## Collected data
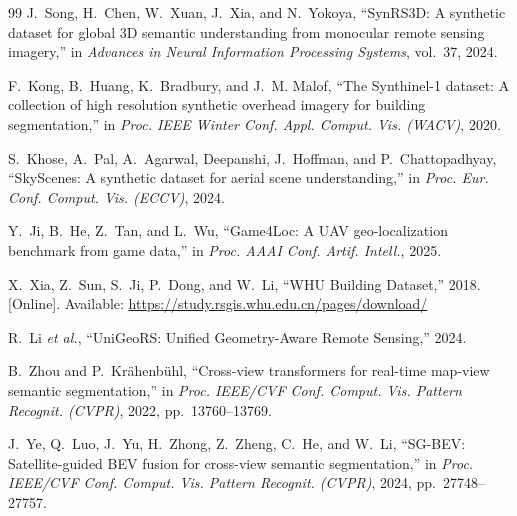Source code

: \documentclass[letterpaper,journal]{IEEEtran}
\begin{document}
\begin{thebibliography}{99}
J.~Song, H.~Chen, W.~Xuan, J.~Xia, and N.~Yokoya, ``SynRS3D: A synthetic dataset for global 3D semantic understanding from monocular remote sensing imagery,'' in \textit{Advances in Neural Information Processing Systems}, vol.~37, 2024.

F.~Kong, B.~Huang, K.~Bradbury, and J.~M. Malof, ``The Synthinel-1 dataset: A collection of high resolution synthetic overhead imagery for building segmentation,'' in \textit{Proc. IEEE Winter Conf. Appl. Comput. Vis. (WACV)}, 2020.

S.~Khose, A.~Pal, A.~Agarwal, Deepanshi, J.~Hoffman, and P.~Chattopadhyay, ``SkyScenes: A synthetic dataset for aerial scene understanding,'' in \textit{Proc. Eur. Conf. Comput. Vis. (ECCV)}, 2024.

Y.~Ji, B.~He, Z.~Tan, and L.~Wu, ``Game4Loc: A UAV geo-localization benchmark from game data,'' in \textit{Proc. AAAI Conf. Artif. Intell.}, 2025.

X.~Xia, Z.~Sun, S.~Ji, P.~Dong, and W.~Li, ``WHU Building Dataset,'' 2018. [Online]. Available: \url{https://study.rsgis.whu.edu.cn/pages/download/}

R.~Li \textit{et al.}, ``UniGeoRS: Unified Geometry-Aware Remote Sensing,'' 2024.

B.~Zhou and P.~Kr\"ahenb\"uhl, ``Cross-view transformers for real-time map-view semantic segmentation,'' in \textit{Proc. IEEE/CVF Conf. Comput. Vis. Pattern Recognit. (CVPR)}, 2022, pp.~13760--13769.

J.~Ye, Q.~Luo, J.~Yu, H.~Zhong, Z.~Zheng, C.~He, and W.~Li, ``SG-BEV: Satellite-guided BEV fusion for cross-view semantic segmentation,'' in \textit{Proc. IEEE/CVF Conf. Comput. Vis. Pattern Recognit. (CVPR)}, 2024, pp.~27748--27757.

\end{thebibliography}


\vfill
\end{document}
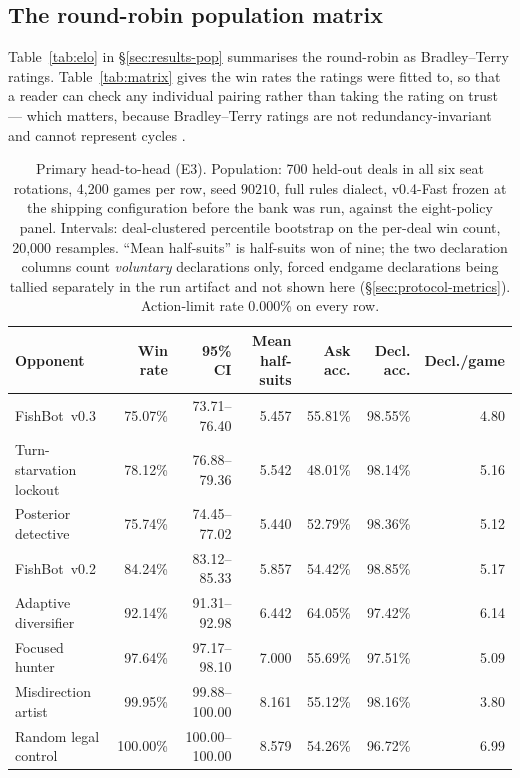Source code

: \documentclass[11pt]{article}
\theoremstyle{definition}
\DeclareRobustCommand{\vfast}{\texorpdfstring{\mbox{v0.4-Fast}}{v0.4-Fast}}
\DeclareRobustCommand{\vthree}{\texorpdfstring{\mbox{FishBot v0.3}}{FishBot v0.3}}
\DeclareRobustCommand{\vtwo}{\texorpdfstring{\mbox{FishBot v0.2}}{FishBot v0.2}}
\newcommand{\numHtHGames}{4{,}200}
\newcommand{\numHtHDeals}{700}
\newcommand{\numLimitRate}{0.000\%}
\newcommand{\numBootstrapDraws}{20{,}000}
\begin{document}
\subsection{The round-robin population matrix}
\label{app:pop-matrix}

Table~\ref{tab:elo} in \S\ref{sec:results-pop} summarises the round-robin as
Bradley--Terry ratings. Table~\ref{tab:matrix} gives the win rates the ratings
were fitted to, so that a reader can check any individual pairing rather than
taking the rating on trust --- which matters, because Bradley--Terry ratings are
not redundancy-invariant and cannot represent cycles \cite{balduzzi-reeval}.

\begin{table}[!htbp]
\centering
\caption{Primary head-to-head (E3). Population: \numHtHDeals{} held-out deals in
all six seat rotations, \numHtHGames{} games per row, seed $90210$, full rules
dialect, \vfast{} frozen at the shipping configuration before the bank was run,
against the eight-policy panel. Intervals: deal-clustered percentile bootstrap on
the per-deal win count, \numBootstrapDraws{} resamples. ``Mean half-suits'' is
half-suits won of nine; the two declaration columns count \emph{voluntary}
declarations only, forced endgame declarations being tallied separately in the
run artifact and not shown here (\S\ref{sec:protocol-metrics}). Action-limit rate
\numLimitRate{} on every row.}
\label{tab:h2h}
\small
\begin{tabular}{lrrrrrr}
\toprule
Opponent & Win rate & 95\% CI & Mean half-suits & Ask acc. & Decl. acc. & Decl./game \\
\midrule
\vthree{} & 75.07\% & 73.71--76.40 & 5.457 & 55.81\% & 98.55\% & 4.80 \\
Turn-starvation lockout & 78.12\% & 76.88--79.36 & 5.542 & 48.01\% & 98.14\% & 5.16 \\
Posterior detective & 75.74\% & 74.45--77.02 & 5.440 & 52.79\% & 98.36\% & 5.12 \\
\vtwo{} & 84.24\% & 83.12--85.33 & 5.857 & 54.42\% & 98.85\% & 5.17 \\
Adaptive diversifier & 92.14\% & 91.31--92.98 & 6.442 & 64.05\% & 97.42\% & 6.14 \\
Focused hunter & 97.64\% & 97.17--98.10 & 7.000 & 55.69\% & 97.51\% & 5.09 \\
Misdirection artist & 99.95\% & 99.88--100.00 & 8.161 & 55.12\% & 98.16\% & 3.80 \\
Random legal control & 100.00\% & 100.00--100.00 & 8.579 & 54.26\% & 96.72\% & 6.99 \\
\bottomrule
\end{tabular}%
\end{table}
\end{document}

## Problem to solve
Copy every record exactly, but skip the pictures.

## Solution for this problem
Source code

: \documentclass[letterpaper,journal]{IEEEtran}
\begin{document}
\begin{thebibliography}{99}
J.~Song, H.~Chen, W.~Xuan, J.~Xia, and N.~Yokoya, ``SynRS3D: A synthetic dataset for global 3D semantic understanding from monocular remote sensing imagery,'' in \textit{Advances in Neural Information Processing Systems}, vol.~37, 2024.

F.~Kong, B.~Huang, K.~Bradbury, and J.~M. Malof, ``The Synthinel-1 dataset: A collection of high resolution synthetic overhead imagery for building segmentation,'' in \textit{Proc. IEEE Winter Conf. Appl. Comput. Vis. (WACV)}, 2020.

S.~Khose, A.~Pal, A.~Agarwal, Deepanshi, J.~Hoffman, and P.~Chattopadhyay, ``SkyScenes: A synthetic dataset for aerial scene understanding,'' in \textit{Proc. Eur. Conf. Comput. Vis. (ECCV)}, 2024.

Y.~Ji, B.~He, Z.~Tan, and L.~Wu, ``Game4Loc: A UAV geo-localization benchmark from game data,'' in \textit{Proc. AAAI Conf. Artif. Intell.}, 2025.

X.~Xia, Z.~Sun, S.~Ji, P.~Dong, and W.~Li, ``WHU Building Dataset,'' 2018. [Online]. Available: \url{https://study.rsgis.whu.edu.cn/pages/download/}

R.~Li \textit{et al.}, ``UniGeoRS: Unified Geometry-Aware Remote Sensing,'' 2024.

B.~Zhou and P.~Kr\"ahenb\"uhl, ``Cross-view transformers for real-time map-view semantic segmentation,'' in \textit{Proc. IEEE/CVF Conf. Comput. Vis. Pattern Recognit. (CVPR)}, 2022, pp.~13760--13769.

J.~Ye, Q.~Luo, J.~Yu, H.~Zhong, Z.~Zheng, C.~He, and W.~Li, ``SG-BEV: Satellite-guided BEV fusion for cross-view semantic segmentation,'' in \textit{Proc. IEEE/CVF Conf. Comput. Vis. Pattern Recognit. (CVPR)}, 2024, pp.~27748--27757.

\end{thebibliography}


\vfill
\end{document}
Source code

: \documentclass[11pt]{article}
\theoremstyle{definition}
\DeclareRobustCommand{\vfast}{\texorpdfstring{\mbox{v0.4-Fast}}{v0.4-Fast}}
\DeclareRobustCommand{\vthree}{\texorpdfstring{\mbox{FishBot v0.3}}{FishBot v0.3}}
\DeclareRobustCommand{\vtwo}{\texorpdfstring{\mbox{FishBot v0.2}}{FishBot v0.2}}
\newcommand{\numHtHGames}{4{,}200}
\newcommand{\numHtHDeals}{700}
\newcommand{\numLimitRate}{0.000\%}
\newcommand{\numBootstrapDraws}{20{,}000}
\begin{document}
\subsection{The round-robin population matrix}
\label{app:pop-matrix}

Table~\ref{tab:elo} in \S\ref{sec:results-pop} summarises the round-robin as
Bradley--Terry ratings. Table~\ref{tab:matrix} gives the win rates the ratings
were fitted to, so that a reader can check any individual pairing rather than
taking the rating on trust --- which matters, because Bradley--Terry ratings are
not redundancy-invariant and cannot represent cycles \cite{balduzzi-reeval}.

\begin{table}[!htbp]
\centering
\caption{Primary head-to-head (E3). Population: \numHtHDeals{} held-out deals in
all six seat rotations, \numHtHGames{} games per row, seed $90210$, full rules
dialect, \vfast{} frozen at the shipping configuration before the bank was run,
against the eight-policy panel. Intervals: deal-clustered percentile bootstrap on
the per-deal win count, \numBootstrapDraws{} resamples. ``Mean half-suits'' is
half-suits won of nine; the two declaration columns count \emph{voluntary}
declarations only, forced endgame declarations being tallied separately in the
run artifact and not shown here (\S\ref{sec:protocol-metrics}). Action-limit rate
\numLimitRate{} on every row.}
\label{tab:h2h}
\small
\begin{tabular}{lrrrrrr}
\toprule
Opponent & Win rate & 95\% CI & Mean half-suits & Ask acc. & Decl. acc. & Decl./game \\
\midrule
\vthree{} & 75.07\% & 73.71--76.40 & 5.457 & 55.81\% & 98.55\% & 4.80 \\
Turn-starvation lockout & 78.12\% & 76.88--79.36 & 5.542 & 48.01\% & 98.14\% & 5.16 \\
Posterior detective & 75.74\% & 74.45--77.02 & 5.440 & 52.79\% & 98.36\% & 5.12 \\
\vtwo{} & 84.24\% & 83.12--85.33 & 5.857 & 54.42\% & 98.85\% & 5.17 \\
Adaptive diversifier & 92.14\% & 91.31--92.98 & 6.442 & 64.05\% & 97.42\% & 6.14 \\
Focused hunter & 97.64\% & 97.17--98.10 & 7.000 & 55.69\% & 97.51\% & 5.09 \\
Misdirection artist & 99.95\% & 99.88--100.00 & 8.161 & 55.12\% & 98.16\% & 3.80 \\
Random legal control & 100.00\% & 100.00--100.00 & 8.579 & 54.26\% & 96.72\% & 6.99 \\
\bottomrule
\end{tabular}%
\end{table}
\end{document}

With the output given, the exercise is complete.